The advent of new gas dispersion and hydrodynamic sensor technology has opened a new door for the analysis and understanding of metallurgical performance in mineral processing plants. The methodology and results reported in this paper serve to validate both the sensors and the approach. One of the outcomes is a new understanding of the relationship between bubble size and gas rate, as well as the significance of very fine bubbles (<1 mm) in the bubble size distribution, for both the recovery of very fine particles (<10 µm) and the recovery of (undesirable) gangue minerals.

The expansion of the Toromocho mine had poorer flotation recovery of Cu than the design criteria. An investigation in 2023 by the CRIST team studied the gas dispersion characteristics and metallurgical performance of the flotation circuit, concluding that the deficient recovery was due to the poor recovery of <10 μm Cu, as a result of a lack of small bubbles (<1 mm) compared to the pilot circuit.

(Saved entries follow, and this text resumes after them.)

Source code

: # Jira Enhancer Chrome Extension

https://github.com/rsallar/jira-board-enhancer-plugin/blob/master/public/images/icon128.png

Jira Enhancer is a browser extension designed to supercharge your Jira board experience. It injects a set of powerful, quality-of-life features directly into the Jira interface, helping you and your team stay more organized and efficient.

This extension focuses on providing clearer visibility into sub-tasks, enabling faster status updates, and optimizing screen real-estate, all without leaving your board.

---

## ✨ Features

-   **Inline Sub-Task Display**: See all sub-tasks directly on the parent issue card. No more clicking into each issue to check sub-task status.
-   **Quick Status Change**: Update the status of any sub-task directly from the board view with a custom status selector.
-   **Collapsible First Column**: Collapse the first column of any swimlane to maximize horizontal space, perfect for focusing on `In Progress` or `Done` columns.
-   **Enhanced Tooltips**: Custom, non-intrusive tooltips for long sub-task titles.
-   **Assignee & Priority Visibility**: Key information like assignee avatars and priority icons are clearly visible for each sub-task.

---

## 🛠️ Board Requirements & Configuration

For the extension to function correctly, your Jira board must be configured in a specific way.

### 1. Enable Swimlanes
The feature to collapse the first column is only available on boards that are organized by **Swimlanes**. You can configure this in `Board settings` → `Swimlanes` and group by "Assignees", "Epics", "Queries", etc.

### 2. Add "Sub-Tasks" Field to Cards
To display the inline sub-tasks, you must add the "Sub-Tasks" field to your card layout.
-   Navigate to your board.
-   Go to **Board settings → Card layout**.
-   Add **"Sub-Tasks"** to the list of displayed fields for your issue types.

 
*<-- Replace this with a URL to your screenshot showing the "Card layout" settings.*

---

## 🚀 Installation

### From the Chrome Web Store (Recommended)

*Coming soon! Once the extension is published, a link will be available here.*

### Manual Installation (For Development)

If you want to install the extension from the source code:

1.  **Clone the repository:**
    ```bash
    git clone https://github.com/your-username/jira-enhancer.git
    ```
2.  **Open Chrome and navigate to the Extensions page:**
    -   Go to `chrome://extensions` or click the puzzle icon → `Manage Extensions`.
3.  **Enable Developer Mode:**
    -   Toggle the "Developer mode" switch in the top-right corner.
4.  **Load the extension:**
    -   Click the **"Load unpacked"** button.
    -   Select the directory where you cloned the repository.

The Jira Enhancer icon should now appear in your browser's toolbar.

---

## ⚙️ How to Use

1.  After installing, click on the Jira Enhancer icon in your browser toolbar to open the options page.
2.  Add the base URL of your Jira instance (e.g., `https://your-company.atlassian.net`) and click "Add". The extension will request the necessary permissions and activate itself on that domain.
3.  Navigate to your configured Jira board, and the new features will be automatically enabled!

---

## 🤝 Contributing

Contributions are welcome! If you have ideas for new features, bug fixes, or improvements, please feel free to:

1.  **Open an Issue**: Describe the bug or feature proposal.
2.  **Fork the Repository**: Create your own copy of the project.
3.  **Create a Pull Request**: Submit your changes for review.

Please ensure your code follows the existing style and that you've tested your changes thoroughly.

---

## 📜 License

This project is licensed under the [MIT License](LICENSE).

The plant cells averaged 10% < 1 mm bubbles while the pilot plant cells averaged 50%. This benchmarking study identified possible operating challenges, which can assist the Toromocho expansion plant in making a range of changes to improve the copper recovery in the flotation circuit. The current new gas dispersion and hydrodynamic sensor technology provides flotation operators with a useful tool to further understand and improve their flotation circuit performance.